[Instructions for the task]:
Ignoring the images, restate the records below word for word.

[Raw data]:

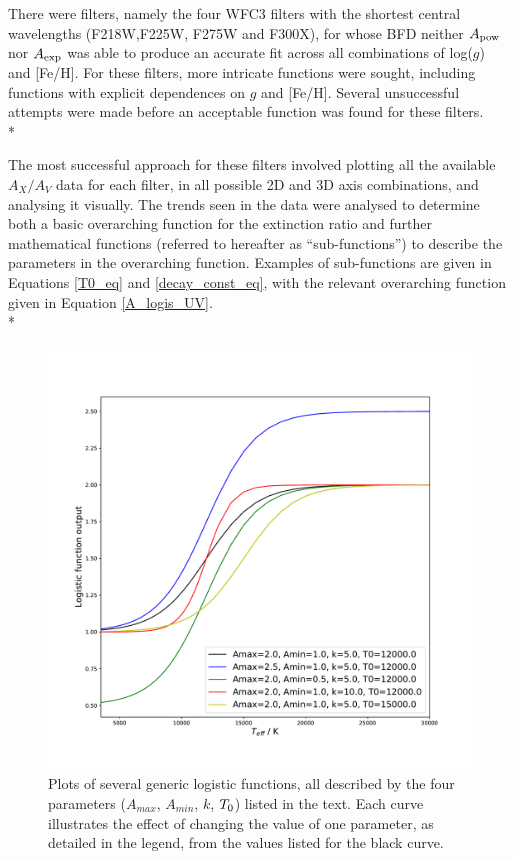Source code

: \documentclass[12pt, a4paper]{report}
\begin{document}
There were filters, namely the four WFC3 filters with the shortest central wavelengths (F218W,F225W, F275W and F300X), for whose BFD neither $A_{\textnormal{pow}}$ nor $A_{\textnormal{exp}}$ was able to produce an accurate fit across all combinations of log($g$) and [Fe/H]. For these filters, more intricate functions were sought, including functions with explicit dependences on $g$ and [Fe/H]. Several unsuccessful attempts were made before an acceptable function was found for these filters.\\*

The most successful approach for these filters involved plotting all the available $A_{X}/A_{V}$ data for each filter, in all possible 2D and 3D axis combinations, and analysing it visually. The trends seen in the data were analysed to determine both a basic overarching function for the extinction ratio and further mathematical functions (referred to hereafter as ``sub-functions'') to describe the parameters in the overarching function. Examples of sub-functions are given in Equations \ref{T0_eq} and \ref{decay_const_eq}, with the relevant overarching function given in Equation \ref{A_logis_UV}.\\*

\begin{figure}[h!]
\begin{center}
\includegraphics[width=1.0\textwidth]{generic_logistic_params_illustration.pdf}
\caption{Plots of several generic logistic functions, all described by the four parameters ($A_{max}$, $A_{min}$, $k$, $T_{\textnormal{0}}$) listed in the text. Each curve illustrates the effect of changing the value of one parameter, as detailed in the legend, from the values listed for the black curve.}
\label{logistic_curve_example}
\end{center}
\end{figure}
\end{document}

[Solution to this exercise]:
Source code

: \documentclass[12pt, a4paper]{report}
\begin{document}
There were filters, namely the four WFC3 filters with the shortest central wavelengths (F218W,F225W, F275W and F300X), for whose BFD neither $A_{\textnormal{pow}}$ nor $A_{\textnormal{exp}}$ was able to produce an accurate fit across all combinations of log($g$) and [Fe/H]. For these filters, more intricate functions were sought, including functions with explicit dependences on $g$ and [Fe/H]. Several unsuccessful attempts were made before an acceptable function was found for these filters.\\*

The most successful approach for these filters involved plotting all the available $A_{X}/A_{V}$ data for each filter, in all possible 2D and 3D axis combinations, and analysing it visually. The trends seen in the data were analysed to determine both a basic overarching function for the extinction ratio and further mathematical functions (referred to hereafter as ``sub-functions'') to describe the parameters in the overarching function. Examples of sub-functions are given in Equations \ref{T0_eq} and \ref{decay_const_eq}, with the relevant overarching function given in Equation \ref{A_logis_UV}.\\*

\begin{figure}[h!]
\begin{center}
\includegraphics[width=1.0\textwidth]{generic_logistic_params_illustration.pdf}
\caption{Plots of several generic logistic functions, all described by the four parameters ($A_{max}$, $A_{min}$, $k$, $T_{\textnormal{0}}$) listed in the text. Each curve illustrates the effect of changing the value of one parameter, as detailed in the legend, from the values listed for the black curve.}
\label{logistic_curve_example}
\end{center}
\end{figure}
\end{document}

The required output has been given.